The place has potential to yield information that will contribute to an understanding of the cultural or natural history of New South Wales.

The 1830s fabric demonstrates Colonial construction techniques and use of materials.

The 1880s fabric demonstrates construction techniques and material usage of the Victorian period.

The holding demonstrates changing farm practices and land uses over a long period of time and their effects on both the cultural and native landscape.

The various changes to the house demonstrate the evolution of a small but successful farm and the changing needs of its occupants.

The surviving cultural plantings demonstrate the early uses of introduced species and particularly their uses as cultural and boundary markers.

The farm has scientific potential in terms of the few archaeological sites, which may relate to earlier farm sites on some of the early grants.

The farm house and the remnant dairies are also potentially important in terms of their historical archaeology.

The place possesses uncommon, rare or endangered aspects of the cultural or natural history of New South Wales.

Sugarloaf exhibits characteristics atypical to Cumberland Plain colonial landscapes, which are becoming increasingly rare in the Sydney region due to the pressure of modern urban development. Few of the major holdings in the area, from the same period of settlement, have survived. The notable exceptions are "Glenlee" and "Mt Gilead in the immediate area, and the "Camden Park Estate". None of the smaller holdings, which originally formed the Sugarloaf Farm consolidation appear to have survived and very few traces of the existence of these smaller holdings can be discerned in the present landscape. The farm generally and the house, in particular, exhibit a degree of intactness allowing interpretation of the site's history and former occupation.

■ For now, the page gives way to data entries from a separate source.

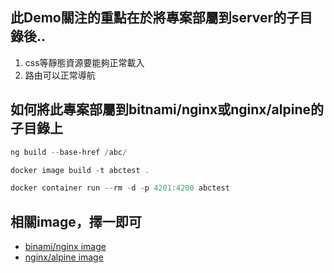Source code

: 
## 此Demo關注的重點在於將專案部屬到server的子目錄後..

1. css等靜態資源要能夠正常載入
2. 路由可以正常導航


## 如何將此專案部屬到bitnami/nginx或nginx/alpine的子目錄上

```powershell
ng build --base-href /abc/
```

```powershell
docker image build -t abctest .
```

```powershell
docker container run --rm -d -p 4201:4200 abctest
```


## 相關image，擇一即可
* [binami/nginx image](https://hub.docker.com/r/bitnami/nginx)
* [nginx/alpine image](https://hub.docker.com/_/nginx)
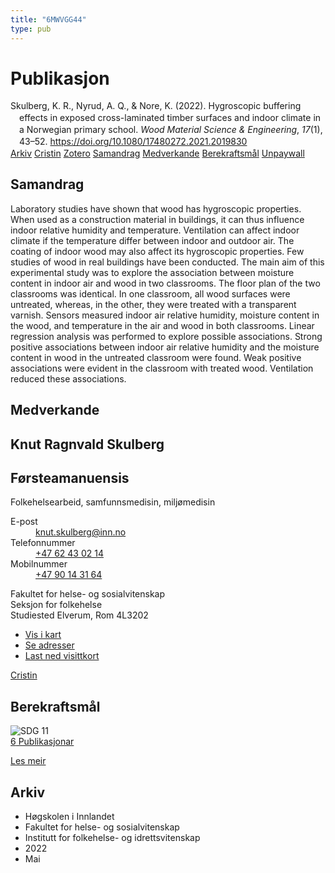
 ```yaml
---
title: "6MWVGG44"
type: pub
---
```

<h1>Publikasjon</h1>
<article id="csl-bib-container-6MWVGG44" class="csl-bib-container">
  <div class="csl-bib-body" style="line-height: 1.35; padding-left: 1em; text-indent:-1em;">
  <div class="csl-entry">Skulberg, K. R., Nyrud, A. Q., &amp; Nore, K. (2022). Hygroscopic buffering effects in exposed cross-laminated timber surfaces and indoor climate in a Norwegian primary school. <i>Wood Material Science &amp; Engineering</i>, <i>17</i>(1), 43&#x2013;52. <a href="https://doi.org/10.1080/17480272.2021.2019830">https://doi.org/10.1080/17480272.2021.2019830</a></div>
</div>
  <div class="csl-bib-buttons">
    <a href="#taxonomy-article-6MWVGG44" class="csl-bib-button">Arkiv</a>
    <a href="https://app.cristin.no/results/show.jsf?id=2020648" alt="Cristin URL" class="csl-bib-button">Cristin</a>
    <a href="http://zotero.org/groups/5402882/items/6MWVGG44" alt="Zotero URL" class="csl-bib-button">Zotero</a>
    <a href="#abstract-article-6MWVGG44" class="csl-bib-button">Samandrag</a>
    <a href="#contributors-article-6MWVGG44" class="csl-bib-button">Medverkande</a>
    <a href="#sdg-article-6MWVGG44" class="csl-bib-button">Berekraftsmål</a>
    <a href="https://www.tandfonline.com/doi/pdf/10.1080/17480272.2021.2019830?needAccess=true" class="csl-bib-button">Unpaywall</a>
  </div>
  <div id="csl-bib-meta-container-6MWVGG44"></div>
</article>
<div id="csl-bib-meta-6MWVGG44" class="csl-bib-meta">
  <article id="abstract-article-6MWVGG44" class="abstract-article">
    <h1>Samandrag</h1>
    Laboratory studies have shown that wood has hygroscopic properties. When used as a construction material in buildings, it can thus influence indoor relative humidity and temperature. Ventilation can affect indoor climate if the temperature differ between indoor and outdoor air. The coating of indoor wood may also affect its hygroscopic properties. Few studies of wood in real buildings have been conducted. The main aim of this experimental study was to explore the association between moisture content in indoor air and wood in two classrooms. The floor plan of the two classrooms was identical. In one classroom, all wood surfaces were untreated, whereas, in the other, they were treated with a transparent varnish. Sensors measured indoor air relative humidity, moisture content in the wood, and temperature in the air and wood in both classrooms. Linear regression analysis was performed to explore possible associations. Strong positive associations between indoor air relative humidity and the moisture content in wood in the untreated classroom were found. Weak positive associations were evident in the classroom with treated wood. Ventilation reduced these associations.
  </article>
  <article id="contributors-article-6MWVGG44" class="contributors-article">
    <h1>Medverkande</h1>
    <div class="personas"> <div class="vrtx-hinn-person-card"> <div class="photo"> <i class="lar la-user-circle missing-person"></i> </div> <div class="info"> <hgroup><h1>Knut Ragnvald Skulberg</h1> <h2>Førsteamanuensis</h2> <p>Folkehelsearbeid, samfunnsmedisin, miljømedisin </p> </hgroup><dl> <dt>E-post</dt> <dd> <a href="mailto:knut.skulberg@inn.no">knut.skulberg@inn.no</a> </dd> <dt>Telefonnummer</dt> <dd><a href="tel:+4762430214"> +47 62 43 02 14 </a></dd> <dt>Mobilnummer</dt> <dd><a href="tel:+4790143164"> +47 90 14 31 64 </a></dd> </dl> <p> Fakultet for helse- og sosialvitenskap<br> Seksjon for folkehelse<br> Studiested Elverum, Rom 4L3202 </p> <ul class="vrtx-hinn-links"> <li><a href="https://www.google.com/maps?q=60.88177,11.53669">Vis i kart</a></li> <li><a href="https://www.inn.no/finn-en-ansatt/knut-skulberg.html#vrtx-hinn-addresses">Se adresser</a></li> <li><a href="https://www.inn.no/finn-en-ansatt/knut-skulberg.html?vrtx=vcf">Last ned visittkort</a></li> </ul> </div> </div> <a href="https://app.cristin.no/persons/show.jsf?id=9616" alt="Cristin URL" class="personas-cristin">Cristin</a> </div>
  </article>
  <article id="sdg-article-6MWVGG44" class="sdg-article">
    <h1>Berekraftsmål</h1>
    <div class="sdg-container"><div id="sdg11" class="sdg"> <img src="{{< params subfolder >}}images/sdg/sdg11_no.png" class="image" alt="SDG 11"> <div class="sdg-overlay"> <a href="{{< params subfolder >}}no/archive/?sdg=11#archive" class="sdg-publication-count"><span>6</span> Publikasjonar</a> <p><a href="NA" class="sdg-read-more">Les meir</a></p> </div> </div></div>
  </article>
  <article id="taxonomy-article-6MWVGG44" class="taxonomy-article">
    <h1>Arkiv</h1>
    <ul>
      <li>Høgskolen i Innlandet</li>
      <li>Fakultet for helse- og sosialvitenskap</li>
      <li>Institutt for folkehelse- og idrettsvitenskap</li>
      <li>2022</li>
      <li>Mai</li>
    </ul>
  </article>
</div>
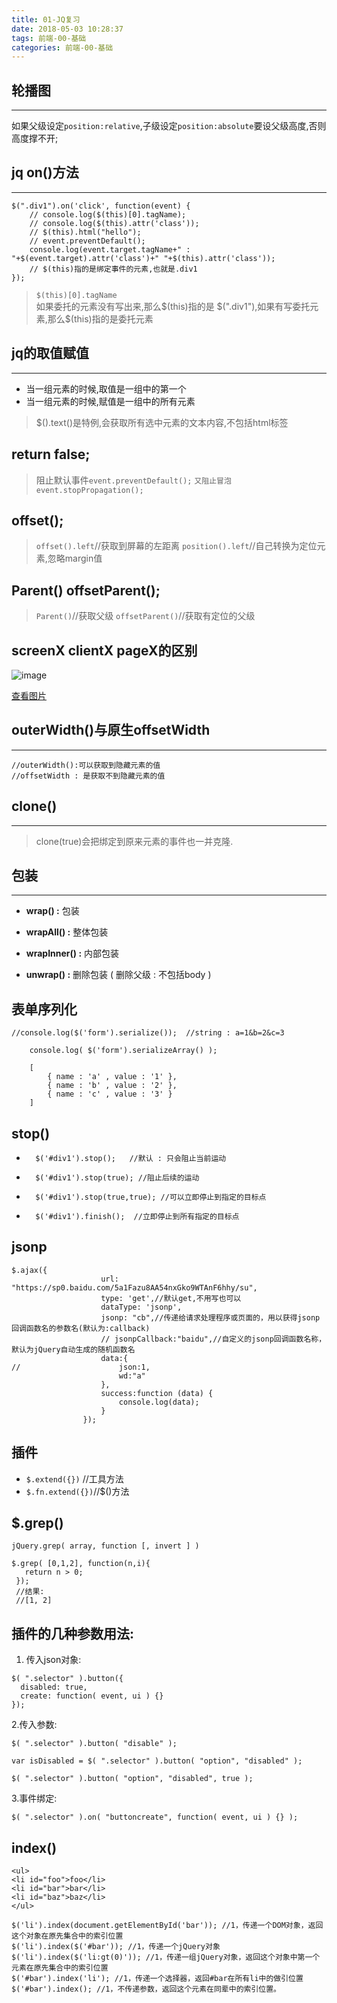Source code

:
 ```yaml
---
title: 01-JQ复习
date: 2018-05-03 10:28:37
tags: 前端-00-基础
categories: 前端-00-基础
---
```


## 轮播图
---
如果父级设定`position:relative`,子级设定`position:absolute`要设父级高度,否则高度撑不开;

## jq on()方法
---
    $(".div1").on('click', function(event) {
    	// console.log($(this)[0].tagName);
    	// console.log($(this).attr('class'));
    	// $(this).html("hello");
    	// event.preventDefault();
    	console.log(event.target.tagName+" : "+$(event.target).attr('class')+" "+$(this).attr('class'));
    	// $(this)指的是绑定事件的元素,也就是.div1
    });

> `$(this)[0].tagName`  
> 如果委托的元素没有写出来,那么$(this)指的是 $(".div1"),如果有写委托元素,那么$(this)指的是委托元素

## jq的取值赋值
---
- 当一组元素的时候,取值是一组中的第一个
- 当一组元素的时候,赋值是一组中的所有元素
> $().text()是特例,会获取所有选中元素的文本内容,不包括html标签

## return false;
> 阻止默认事件`event.preventDefault();` `又阻止冒泡event.stopPropagation();` 

## offset();
> `offset().left`//获取到屏幕的左距离
> `position().left`//自己转换为定位元素,忽略margin值

## Parent() offsetParent();
> `Parent()`//获取父级
> `offsetParent()`//获取有定位的父级

## screenX clientX pageX的区别

![image](http://images.cnitblog.com/blog/82061/201303/07210454-f730fa013b43446d99dda1898a9d5cf8.png)

[查看图片](http://note.youdao.com/yws/public/redirect/share?id=808c21b3f588e430056c8911ecceb291&type=false)

## outerWidth()与原生offsetWidth 
---
    //outerWidth():可以获取到隐藏元素的值
    //offsetWidth : 是获取不到隐藏元素的值
    
## clone()
---
> clone(true)会把绑定到原来元素的事件也一并克隆.

## 包装
---
- **wrap() :** 包装

- **wrapAll() :** 整体包装

- **wrapInner() :** 内部包装

- **unwrap() :** 删除包装 ( 删除父级 : 不包括body )

## 表单序列化

```
//console.log($('form').serialize());  //string : a=1&b=2&c=3
	
	console.log( $('form').serializeArray() );
	
	[
		{ name : 'a' , value : '1' },
		{ name : 'b' , value : '2' },
		{ name : 'c' , value : '3' }
	]
```
##  stop()
- 		$('#div1').stop();   //默认 : 只会阻止当前运动
		
- 		$('#div1').stop(true); //阻止后续的运动
 		
- 		$('#div1').stop(true,true); //可以立即停止到指定的目标点
 		
- 		$('#div1').finish();  //立即停止到所有指定的目标点  


##  jsonp


```
$.ajax({
					url: "https://sp0.baidu.com/5a1Fazu8AA54nxGko9WTAnF6hhy/su",
					type: 'get',//默认get,不用写也可以
					dataType: 'jsonp',
					jsonp: "cb",//传递给请求处理程序或页面的，用以获得jsonp回调函数名的参数名(默认为:callback)
					// jsonpCallback:"baidu",//自定义的jsonp回调函数名称，默认为jQuery自动生成的随机函数名
					data:{
//						json:1,
						wd:"a"
					},
					success:function (data) {
						console.log(data);
					}
				});
```
## 插件

- `$.extend({})` //工具方法
- `$.fn.extend({})`//$()方法

## $.grep()
```
jQuery.grep( array, function [, invert ] )

$.grep( [0,1,2], function(n,i){
   return n > 0;
 });
 //结果:
 //[1, 2] 
```
## 插件的几种参数用法:
1. 传入json对象:
```
$( ".selector" ).button({
  disabled: true,
  create: function( event, ui ) {}
});
```
2.传入参数:

```
$( ".selector" ).button( "disable" );

var isDisabled = $( ".selector" ).button( "option", "disabled" );

$( ".selector" ).button( "option", "disabled", true );
```

3.事件绑定:
```
$( ".selector" ).on( "buttoncreate", function( event, ui ) {} );

```

## index()


```
<ul> 
<li id="foo">foo</li> 
<li id="bar">bar</li> 
<li id="baz">baz</li> 
</ul> 

$('li').index(document.getElementById('bar')); //1，传递一个DOM对象，返回这个对象在原先集合中的索引位置 
$('li').index($('#bar')); //1，传递一个jQuery对象 
$('li').index($('li:gt(0)')); //1，传递一组jQuery对象，返回这个对象中第一个元素在原先集合中的索引位置 
$('#bar').index('li'); //1，传递一个选择器，返回#bar在所有li中的做引位置 
$('#bar').index(); //1，不传递参数，返回这个元素在同辈中的索引位置。 
```





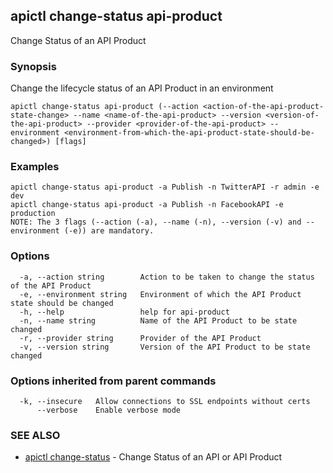 ## apictl change-status api-product

Change Status of an API Product

### Synopsis

Change the lifecycle status of an API Product in an environment

```
apictl change-status api-product (--action <action-of-the-api-product-state-change> --name <name-of-the-api-product> --version <version-of-the-api-product> --provider <provider-of-the-api-product> --environment <environment-from-which-the-api-product-state-should-be-changed>) [flags]
```

### Examples

```
apictl change-status api-product -a Publish -n TwitterAPI -r admin -e dev
apictl change-status api-product -a Publish -n FacebookAPI -e production
NOTE: The 3 flags (--action (-a), --name (-n), --version (-v) and --environment (-e)) are mandatory.
```

### Options

```
  -a, --action string        Action to be taken to change the status of the API Product
  -e, --environment string   Environment of which the API Product state should be changed
  -h, --help                 help for api-product
  -n, --name string          Name of the API Product to be state changed
  -r, --provider string      Provider of the API Product
  -v, --version string       Version of the API Product to be state changed
```

### Options inherited from parent commands

```
  -k, --insecure   Allow connections to SSL endpoints without certs
      --verbose    Enable verbose mode
```

### SEE ALSO

* [apictl change-status](apictl_change-status.md)	 - Change Status of an API or API Product

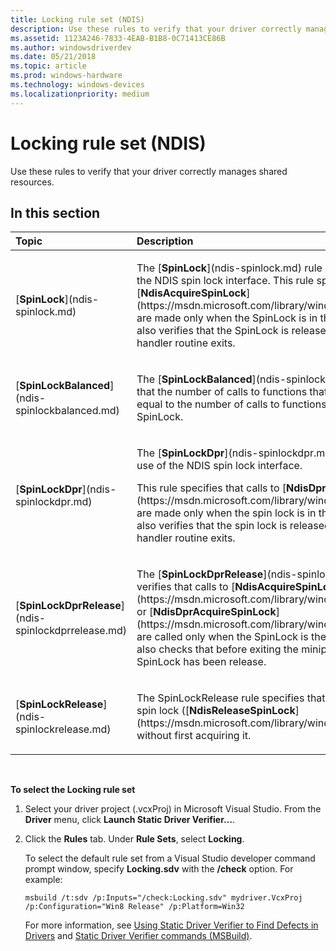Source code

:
 ```yaml
---
title: Locking rule set (NDIS)
description: Use these rules to verify that your driver correctly manages shared resources.
ms.assetid: 1123A246-7833-4EAB-B1B8-0C71413CE86B
ms.author: windowsdriverdev
ms.date: 05/21/2018
ms.topic: article
ms.prod: windows-hardware
ms.technology: windows-devices
ms.localizationpriority: medium
---
```


# Locking rule set (NDIS)


Use these rules to verify that your driver correctly manages shared resources.

## In this section


<table>
<colgroup>
<col width="50%" />
<col width="50%" />
</colgroup>
<thead>
<tr class="header">
<th align="left">Topic</th>
<th align="left">Description</th>
</tr>
</thead>
<tbody>
<tr class="odd">
<td align="left"><p>[<strong>SpinLock</strong>](ndis-spinlock.md)</p></td>
<td align="left"><p>The [<strong>SpinLock</strong>](ndis-spinlock.md) rule verifies the correct use of the NDIS spin lock interface. This rule specifies that calls to [<strong>NdisAcquireSpinLock</strong>](https://msdn.microsoft.com/library/windows/hardware/ff560699) are made only when the SpinLock is in the unlocked state. This rule also verifies that the SpinLock is released before the miniport handler routine exits.</p></td>
</tr>
<tr class="even">
<td align="left"><p>[<strong>SpinLockBalanced</strong>](ndis-spinlockbalanced.md)</p></td>
<td align="left"><p>The [<strong>SpinLockBalanced</strong>](ndis-spinlockbalanced.md) rule verifies that the number of calls to functions that acquire a SpinLock are equal to the number of calls to functions that release the same SpinLock.</p></td>
</tr>
<tr class="odd">
<td align="left"><p>[<strong>SpinLockDpr</strong>](ndis-spinlockdpr.md)</p></td>
<td align="left"><p>The [<strong>SpinLockDpr</strong>](ndis-spinlockdpr.md) rule verifies the correct use of the NDIS spin lock interface.</p>
<p>This rule specifies that calls to [<strong>NdisDprAcquireSpinLock</strong>](https://msdn.microsoft.com/library/windows/hardware/ff561749) are made only when the spin lock is in the unlocked state. This rule also verifies that the spin lock is released before the miniport handler routine exits.</p></td>
</tr>
<tr class="even">
<td align="left"><p>[<strong>SpinLockDprRelease</strong>](ndis-spinlockdprrelease.md)</p></td>
<td align="left"><p>The [<strong>SpinLockDprRelease</strong>](ndis-spinlockdprrelease.md) rule verifies that calls to [<strong>NdisAcquireSpinLock</strong>](https://msdn.microsoft.com/library/windows/hardware/ff560699) or [<strong>NdisDprAcquireSpinLock</strong>](https://msdn.microsoft.com/library/windows/hardware/ff561749) are called only when the SpinLock is the &quot;unlocked&quot; state. This rule also checks that before exiting the miniport handler routine the SpinLock has been release.</p></td>
</tr>
<tr class="odd">
<td align="left"><p>[<strong>SpinLockRelease</strong>](ndis-spinlockrelease.md)</p></td>
<td align="left"><p>The SpinLockRelease rule specifies that a driver must not release a spin lock ([<strong>NdisReleaseSpinLock</strong>](https://msdn.microsoft.com/library/windows/hardware/ff564524)) without first acquiring it.</p></td>
</tr>
</tbody>
</table>

 

**To select the Locking rule set**

1.  Select your driver project (.vcxProj) in Microsoft Visual Studio. From the **Driver** menu, click **Launch Static Driver Verifier…**.

2.  Click the **Rules** tab. Under **Rule Sets**, select **Locking**.

    To select the default rule set from a Visual Studio developer command prompt window, specify **Locking.sdv** with the **/check** option. For example:

    ```
    msbuild /t:sdv /p:Inputs="/check:Locking.sdv" mydriver.VcxProj /p:Configuration="Win8 Release" /p:Platform=Win32
    ```

    For more information, see [Using Static Driver Verifier to Find Defects in Drivers](https://msdn.microsoft.com/library/windows/hardware/hh454281) and [Static Driver Verifier commands (MSBuild)](https://msdn.microsoft.com/library/windows/hardware/hh466459).

 

 





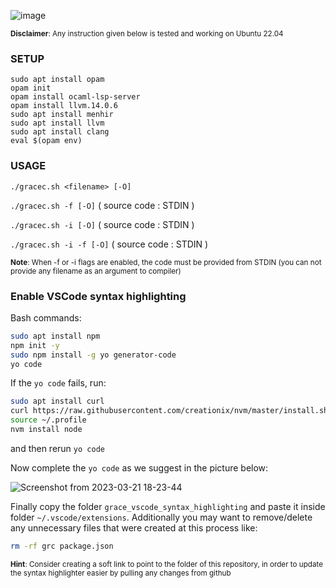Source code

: ![image](https://github.com/Spyros-P/Grace_Compiler/assets/56654089/d0048a61-b17a-432b-a293-2811d8591fc9)

<sub>**Disclaimer**: Any instruction given below is tested and working on Ubuntu 22.04</sub>

### SETUP

```
sudo apt install opam
opam init
opam install ocaml-lsp-server
opam install llvm.14.0.6
sudo apt install menhir
sudo apt install llvm
sudo apt install clang
eval $(opam env)
```
### USAGE

`./gracec.sh <filename> [-O]`

`./gracec.sh -f [-O]` ( source code : STDIN )

`./gracec.sh -i [-O]` ( source code : STDIN )

`./gracec.sh -i -f [-O]` ( source code : STDIN )

<sub>**Note**: When -f or -i flags are enabled, the code must be provided from STDIN (you can not provide any filename as an argument to compiler)</sub>

### Enable VSCode syntax highlighting

Bash commands:
```bash
sudo apt install npm
npm init -y
sudo npm install -g yo generator-code
yo code
```

If the `yo code` fails, run:
```bash
sudo apt install curl
curl https://raw.githubusercontent.com/creationix/nvm/master/install.sh | bash 
source ~/.profile
nvm install node
```
and then rerun `yo code`

Now complete the `yo code` as we suggest in the picture below:

![Screenshot from 2023-03-21 18-23-44](https://user-images.githubusercontent.com/56654089/226679987-7c045192-9217-4815-95ac-7c8c944826d6.png)


Finally copy the folder `grace_vscode_syntax_highlighting` and paste it inside folder `~/.vscode/extensions`. Additionally you may want to remove/delete any unnecessary files that were created at this process like:
```bash
rm -rf grc package.json
```

<sub>**Hint**: Consider creating a soft link to point to the folder of this repository, in order to update the syntax highlighter easier by pulling any changes from github</sub>
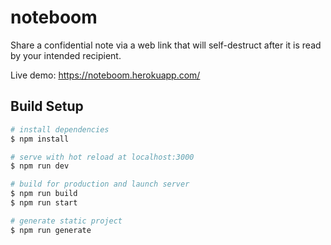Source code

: # noteboom

Share a confidential note via a web link that will self-destruct after it is read by your intended recipient.

Live demo: https://noteboom.herokuapp.com/

## Build Setup

```bash
# install dependencies
$ npm install

# serve with hot reload at localhost:3000
$ npm run dev

# build for production and launch server
$ npm run build
$ npm run start

# generate static project
$ npm run generate
```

The place is important in demonstrating the principal characteristics of a class of cultural or natural places/environments in New South Wales.

The house, dairy and associated structures are representative of farm buildings of their respective periods. The farmhouse building is a typical Colonial rural dwelling and is well designed and executed.

The farmhouse and outbuildings are representative of the first period of settlement in the district. They are key focal elements of the early pastoral landscape and indicate the early development of the district.